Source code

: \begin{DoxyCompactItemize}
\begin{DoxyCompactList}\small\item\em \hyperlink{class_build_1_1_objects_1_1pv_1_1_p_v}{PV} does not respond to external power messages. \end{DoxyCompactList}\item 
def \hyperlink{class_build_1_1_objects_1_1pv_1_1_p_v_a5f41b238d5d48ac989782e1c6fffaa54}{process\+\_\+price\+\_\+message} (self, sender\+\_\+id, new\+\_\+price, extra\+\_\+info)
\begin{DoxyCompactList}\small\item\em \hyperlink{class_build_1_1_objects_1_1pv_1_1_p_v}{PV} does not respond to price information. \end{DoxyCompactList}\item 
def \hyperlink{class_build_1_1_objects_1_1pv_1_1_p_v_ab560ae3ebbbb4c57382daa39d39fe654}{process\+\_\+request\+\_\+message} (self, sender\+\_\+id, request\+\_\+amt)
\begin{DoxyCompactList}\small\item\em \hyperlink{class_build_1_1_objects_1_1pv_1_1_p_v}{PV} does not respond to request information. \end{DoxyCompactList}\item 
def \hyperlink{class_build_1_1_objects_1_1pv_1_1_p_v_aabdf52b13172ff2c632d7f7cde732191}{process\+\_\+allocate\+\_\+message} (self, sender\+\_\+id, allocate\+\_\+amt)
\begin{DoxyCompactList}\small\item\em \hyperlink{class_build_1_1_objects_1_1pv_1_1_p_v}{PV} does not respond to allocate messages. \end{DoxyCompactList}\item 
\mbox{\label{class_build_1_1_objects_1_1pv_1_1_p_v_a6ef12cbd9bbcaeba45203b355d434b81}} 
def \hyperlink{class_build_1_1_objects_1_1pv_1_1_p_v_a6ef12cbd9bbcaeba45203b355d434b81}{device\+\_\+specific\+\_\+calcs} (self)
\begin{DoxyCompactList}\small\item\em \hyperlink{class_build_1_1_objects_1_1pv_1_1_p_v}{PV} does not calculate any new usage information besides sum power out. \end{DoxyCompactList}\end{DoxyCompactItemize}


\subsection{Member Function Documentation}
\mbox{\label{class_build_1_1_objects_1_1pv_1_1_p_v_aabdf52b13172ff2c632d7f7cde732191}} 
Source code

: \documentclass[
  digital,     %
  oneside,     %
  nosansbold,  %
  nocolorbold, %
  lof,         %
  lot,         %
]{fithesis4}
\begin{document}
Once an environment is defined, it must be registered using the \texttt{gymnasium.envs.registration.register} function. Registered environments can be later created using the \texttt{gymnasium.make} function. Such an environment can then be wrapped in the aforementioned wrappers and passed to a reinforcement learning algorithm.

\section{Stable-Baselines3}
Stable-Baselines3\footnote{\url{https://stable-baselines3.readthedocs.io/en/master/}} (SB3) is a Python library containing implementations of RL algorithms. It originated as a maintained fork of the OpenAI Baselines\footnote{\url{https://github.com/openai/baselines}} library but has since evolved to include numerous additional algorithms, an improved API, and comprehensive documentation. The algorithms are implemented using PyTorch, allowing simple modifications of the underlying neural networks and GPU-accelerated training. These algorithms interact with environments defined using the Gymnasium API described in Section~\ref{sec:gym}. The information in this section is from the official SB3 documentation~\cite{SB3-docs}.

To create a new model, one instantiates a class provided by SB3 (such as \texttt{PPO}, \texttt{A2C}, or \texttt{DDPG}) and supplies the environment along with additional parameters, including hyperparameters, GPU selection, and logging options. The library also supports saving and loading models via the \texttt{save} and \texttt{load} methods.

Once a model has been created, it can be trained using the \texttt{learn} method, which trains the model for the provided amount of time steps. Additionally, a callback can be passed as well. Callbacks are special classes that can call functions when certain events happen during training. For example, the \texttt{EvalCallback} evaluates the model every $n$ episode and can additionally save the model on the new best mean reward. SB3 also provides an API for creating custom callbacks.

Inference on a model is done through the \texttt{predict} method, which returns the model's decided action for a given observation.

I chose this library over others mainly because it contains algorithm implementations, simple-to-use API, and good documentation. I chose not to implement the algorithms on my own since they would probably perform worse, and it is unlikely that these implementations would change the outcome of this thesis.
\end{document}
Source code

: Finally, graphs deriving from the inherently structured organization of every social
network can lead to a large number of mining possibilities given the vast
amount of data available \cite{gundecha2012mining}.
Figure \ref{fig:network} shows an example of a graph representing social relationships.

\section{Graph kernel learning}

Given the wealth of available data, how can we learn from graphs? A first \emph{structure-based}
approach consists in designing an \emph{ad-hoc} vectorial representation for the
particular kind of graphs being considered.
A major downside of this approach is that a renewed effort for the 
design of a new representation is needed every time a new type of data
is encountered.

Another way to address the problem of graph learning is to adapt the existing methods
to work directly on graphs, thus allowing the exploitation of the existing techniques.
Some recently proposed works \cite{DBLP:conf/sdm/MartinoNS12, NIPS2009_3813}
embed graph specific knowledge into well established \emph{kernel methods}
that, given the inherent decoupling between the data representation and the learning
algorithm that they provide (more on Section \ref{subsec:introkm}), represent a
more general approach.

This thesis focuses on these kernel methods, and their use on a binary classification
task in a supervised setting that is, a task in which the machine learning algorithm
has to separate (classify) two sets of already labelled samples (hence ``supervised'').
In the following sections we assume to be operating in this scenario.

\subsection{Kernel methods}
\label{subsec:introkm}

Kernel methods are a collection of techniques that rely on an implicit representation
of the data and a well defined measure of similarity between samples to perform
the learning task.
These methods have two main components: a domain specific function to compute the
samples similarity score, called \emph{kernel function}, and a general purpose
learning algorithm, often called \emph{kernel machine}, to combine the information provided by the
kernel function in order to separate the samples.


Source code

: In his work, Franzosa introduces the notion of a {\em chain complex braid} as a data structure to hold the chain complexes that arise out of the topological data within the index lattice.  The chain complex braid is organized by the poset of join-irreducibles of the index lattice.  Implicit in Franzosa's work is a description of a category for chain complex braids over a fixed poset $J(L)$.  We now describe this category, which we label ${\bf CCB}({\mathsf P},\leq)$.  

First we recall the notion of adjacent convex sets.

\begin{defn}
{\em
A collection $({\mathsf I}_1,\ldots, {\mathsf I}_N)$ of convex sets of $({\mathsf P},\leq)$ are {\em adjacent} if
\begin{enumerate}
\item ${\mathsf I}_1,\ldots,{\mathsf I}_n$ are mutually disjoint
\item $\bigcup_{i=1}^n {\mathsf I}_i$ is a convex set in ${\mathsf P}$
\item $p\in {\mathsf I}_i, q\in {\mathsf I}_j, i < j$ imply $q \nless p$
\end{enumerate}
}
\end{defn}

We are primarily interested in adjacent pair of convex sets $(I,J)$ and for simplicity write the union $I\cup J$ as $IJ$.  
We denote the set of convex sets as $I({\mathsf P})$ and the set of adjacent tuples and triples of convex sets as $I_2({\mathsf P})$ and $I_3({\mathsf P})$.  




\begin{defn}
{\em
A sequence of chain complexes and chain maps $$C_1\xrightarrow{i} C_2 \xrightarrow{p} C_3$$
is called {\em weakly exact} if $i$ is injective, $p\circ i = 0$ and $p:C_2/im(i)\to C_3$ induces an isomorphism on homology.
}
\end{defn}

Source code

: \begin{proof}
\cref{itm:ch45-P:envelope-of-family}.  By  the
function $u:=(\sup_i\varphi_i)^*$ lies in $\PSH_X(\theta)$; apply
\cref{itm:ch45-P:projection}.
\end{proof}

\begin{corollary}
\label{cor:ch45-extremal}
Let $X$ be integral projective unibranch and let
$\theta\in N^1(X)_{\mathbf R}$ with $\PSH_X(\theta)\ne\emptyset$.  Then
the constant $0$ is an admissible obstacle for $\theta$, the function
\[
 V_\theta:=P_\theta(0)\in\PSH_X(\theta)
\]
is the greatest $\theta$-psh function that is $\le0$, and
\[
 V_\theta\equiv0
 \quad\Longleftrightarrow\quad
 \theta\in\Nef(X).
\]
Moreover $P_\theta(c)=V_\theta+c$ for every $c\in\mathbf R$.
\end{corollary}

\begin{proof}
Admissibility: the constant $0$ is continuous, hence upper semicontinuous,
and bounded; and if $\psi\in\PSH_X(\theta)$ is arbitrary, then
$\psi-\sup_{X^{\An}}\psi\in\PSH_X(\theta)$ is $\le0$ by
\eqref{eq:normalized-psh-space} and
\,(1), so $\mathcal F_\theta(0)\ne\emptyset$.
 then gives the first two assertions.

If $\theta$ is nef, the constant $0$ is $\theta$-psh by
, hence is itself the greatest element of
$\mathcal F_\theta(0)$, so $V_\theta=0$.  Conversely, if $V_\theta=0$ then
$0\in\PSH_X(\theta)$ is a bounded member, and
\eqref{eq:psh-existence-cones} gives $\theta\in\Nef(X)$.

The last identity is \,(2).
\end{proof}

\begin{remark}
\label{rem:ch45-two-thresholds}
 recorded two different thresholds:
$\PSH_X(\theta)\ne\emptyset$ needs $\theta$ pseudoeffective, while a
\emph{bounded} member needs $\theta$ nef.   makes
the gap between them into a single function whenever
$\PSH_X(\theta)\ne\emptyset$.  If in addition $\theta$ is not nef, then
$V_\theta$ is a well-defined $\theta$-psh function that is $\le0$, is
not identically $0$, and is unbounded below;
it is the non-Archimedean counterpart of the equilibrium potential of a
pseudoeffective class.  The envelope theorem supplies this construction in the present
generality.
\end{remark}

* * * * *

[WHAT THE EXERCISE ASKS] Transcribe the lines from the first line of the records through the line that contains "respond to price", both included, and add nothing else.

[EXERCISE SOLUTION]
Source code

: \begin{DoxyCompactItemize}
\begin{DoxyCompactList}\small\item\em \hyperlink{class_build_1_1_objects_1_1pv_1_1_p_v}{PV} does not respond to external power messages. \end{DoxyCompactList}\item 
def \hyperlink{class_build_1_1_objects_1_1pv_1_1_p_v_a5f41b238d5d48ac989782e1c6fffaa54}{process\+\_\+price\+\_\+message} (self, sender\+\_\+id, new\+\_\+price, extra\+\_\+info)
\begin{DoxyCompactList}\small\item\em \hyperlink{class_build_1_1_objects_1_1pv_1_1_p_v}{PV} does not respond to price information. \end{DoxyCompactList}\item 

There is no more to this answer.